=== Begin Enclosure ===

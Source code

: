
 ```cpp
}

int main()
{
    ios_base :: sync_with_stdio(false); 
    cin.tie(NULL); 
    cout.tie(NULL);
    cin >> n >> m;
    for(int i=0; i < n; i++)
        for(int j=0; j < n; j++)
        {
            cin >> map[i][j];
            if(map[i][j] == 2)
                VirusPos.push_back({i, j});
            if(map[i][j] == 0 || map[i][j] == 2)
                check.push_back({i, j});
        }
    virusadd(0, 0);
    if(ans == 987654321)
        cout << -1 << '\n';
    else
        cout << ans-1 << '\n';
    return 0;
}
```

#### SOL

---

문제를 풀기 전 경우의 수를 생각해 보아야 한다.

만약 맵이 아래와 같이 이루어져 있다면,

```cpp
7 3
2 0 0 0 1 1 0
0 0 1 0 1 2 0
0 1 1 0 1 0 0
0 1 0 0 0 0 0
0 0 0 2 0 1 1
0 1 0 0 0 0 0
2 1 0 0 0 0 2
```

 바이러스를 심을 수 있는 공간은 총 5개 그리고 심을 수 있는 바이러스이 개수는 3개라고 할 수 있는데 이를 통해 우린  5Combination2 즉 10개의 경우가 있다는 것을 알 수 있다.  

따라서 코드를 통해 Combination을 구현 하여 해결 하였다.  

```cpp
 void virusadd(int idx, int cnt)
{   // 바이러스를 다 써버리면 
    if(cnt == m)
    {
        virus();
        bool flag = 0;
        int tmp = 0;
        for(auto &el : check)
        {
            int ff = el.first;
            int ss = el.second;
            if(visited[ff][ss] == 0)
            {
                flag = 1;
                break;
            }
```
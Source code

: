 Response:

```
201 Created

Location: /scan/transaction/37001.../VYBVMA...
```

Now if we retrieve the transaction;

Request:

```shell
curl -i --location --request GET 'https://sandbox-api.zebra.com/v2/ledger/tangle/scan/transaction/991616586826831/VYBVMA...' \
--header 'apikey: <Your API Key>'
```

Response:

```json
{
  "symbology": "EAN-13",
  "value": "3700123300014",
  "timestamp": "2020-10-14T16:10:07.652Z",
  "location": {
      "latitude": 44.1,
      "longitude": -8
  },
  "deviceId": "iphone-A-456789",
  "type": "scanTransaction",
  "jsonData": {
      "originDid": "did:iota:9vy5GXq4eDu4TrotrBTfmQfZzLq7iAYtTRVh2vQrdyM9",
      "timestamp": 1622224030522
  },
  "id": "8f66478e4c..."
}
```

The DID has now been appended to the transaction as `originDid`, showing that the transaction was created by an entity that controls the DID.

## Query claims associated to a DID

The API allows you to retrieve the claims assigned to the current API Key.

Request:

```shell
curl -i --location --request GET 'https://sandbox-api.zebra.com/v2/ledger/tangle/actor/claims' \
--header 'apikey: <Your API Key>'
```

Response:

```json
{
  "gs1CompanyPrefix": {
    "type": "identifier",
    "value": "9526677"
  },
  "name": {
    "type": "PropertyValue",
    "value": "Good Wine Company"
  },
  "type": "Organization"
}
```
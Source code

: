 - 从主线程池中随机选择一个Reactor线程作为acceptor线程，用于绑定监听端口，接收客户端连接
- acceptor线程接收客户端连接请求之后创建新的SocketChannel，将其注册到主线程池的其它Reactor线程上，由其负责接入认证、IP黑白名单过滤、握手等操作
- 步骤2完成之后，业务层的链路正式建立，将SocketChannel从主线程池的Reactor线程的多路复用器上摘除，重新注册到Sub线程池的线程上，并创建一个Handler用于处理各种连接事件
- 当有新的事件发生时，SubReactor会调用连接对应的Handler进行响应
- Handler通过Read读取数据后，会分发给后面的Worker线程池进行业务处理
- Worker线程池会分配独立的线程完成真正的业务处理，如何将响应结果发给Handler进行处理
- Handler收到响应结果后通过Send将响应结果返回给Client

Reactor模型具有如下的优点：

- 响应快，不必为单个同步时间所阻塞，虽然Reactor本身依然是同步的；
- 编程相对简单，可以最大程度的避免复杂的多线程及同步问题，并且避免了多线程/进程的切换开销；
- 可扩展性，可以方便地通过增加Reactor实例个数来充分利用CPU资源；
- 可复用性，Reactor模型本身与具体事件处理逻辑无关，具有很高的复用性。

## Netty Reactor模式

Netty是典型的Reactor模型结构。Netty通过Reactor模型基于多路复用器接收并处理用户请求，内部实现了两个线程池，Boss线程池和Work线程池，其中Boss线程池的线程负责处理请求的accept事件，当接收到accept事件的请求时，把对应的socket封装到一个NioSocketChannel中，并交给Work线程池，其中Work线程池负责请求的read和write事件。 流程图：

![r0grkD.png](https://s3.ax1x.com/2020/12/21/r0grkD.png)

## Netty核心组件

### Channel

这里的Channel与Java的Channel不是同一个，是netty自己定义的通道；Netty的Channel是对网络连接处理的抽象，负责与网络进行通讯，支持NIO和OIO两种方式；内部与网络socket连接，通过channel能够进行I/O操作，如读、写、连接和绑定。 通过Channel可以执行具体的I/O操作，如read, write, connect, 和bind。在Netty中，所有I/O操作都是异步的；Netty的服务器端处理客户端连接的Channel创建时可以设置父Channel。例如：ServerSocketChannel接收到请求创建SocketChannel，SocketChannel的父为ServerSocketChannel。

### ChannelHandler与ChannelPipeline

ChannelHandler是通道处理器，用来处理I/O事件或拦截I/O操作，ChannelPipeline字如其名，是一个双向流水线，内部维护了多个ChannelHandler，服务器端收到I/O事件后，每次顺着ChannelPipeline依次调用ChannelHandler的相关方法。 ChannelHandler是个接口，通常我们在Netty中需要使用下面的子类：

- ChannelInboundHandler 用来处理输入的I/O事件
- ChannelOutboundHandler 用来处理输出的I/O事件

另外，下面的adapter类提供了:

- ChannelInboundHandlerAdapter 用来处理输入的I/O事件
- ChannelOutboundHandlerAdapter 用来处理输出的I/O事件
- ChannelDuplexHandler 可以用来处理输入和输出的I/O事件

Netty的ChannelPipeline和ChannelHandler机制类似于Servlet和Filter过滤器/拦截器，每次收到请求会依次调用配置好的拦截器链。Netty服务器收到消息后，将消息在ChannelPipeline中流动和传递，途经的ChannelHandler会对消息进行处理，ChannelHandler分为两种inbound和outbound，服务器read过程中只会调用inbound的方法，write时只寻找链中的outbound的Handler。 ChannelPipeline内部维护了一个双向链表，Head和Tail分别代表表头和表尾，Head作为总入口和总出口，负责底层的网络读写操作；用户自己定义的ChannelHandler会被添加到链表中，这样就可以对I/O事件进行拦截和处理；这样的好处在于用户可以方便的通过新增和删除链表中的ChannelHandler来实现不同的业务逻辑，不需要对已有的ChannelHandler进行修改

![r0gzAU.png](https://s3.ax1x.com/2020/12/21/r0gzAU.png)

=== End Enclosure ===

» Action item:
Using the records above, filter out every line that lacks the string "sandbox" and copy the rest.

» Response area:
curl -i --location --request GET 'https://sandbox-api.zebra.com/v2/ledger/tangle/scan/transaction/991616586826831/VYBVMA...' \
curl -i --location --request GET 'https://sandbox-api.zebra.com/v2/ledger/tangle/actor/claims' \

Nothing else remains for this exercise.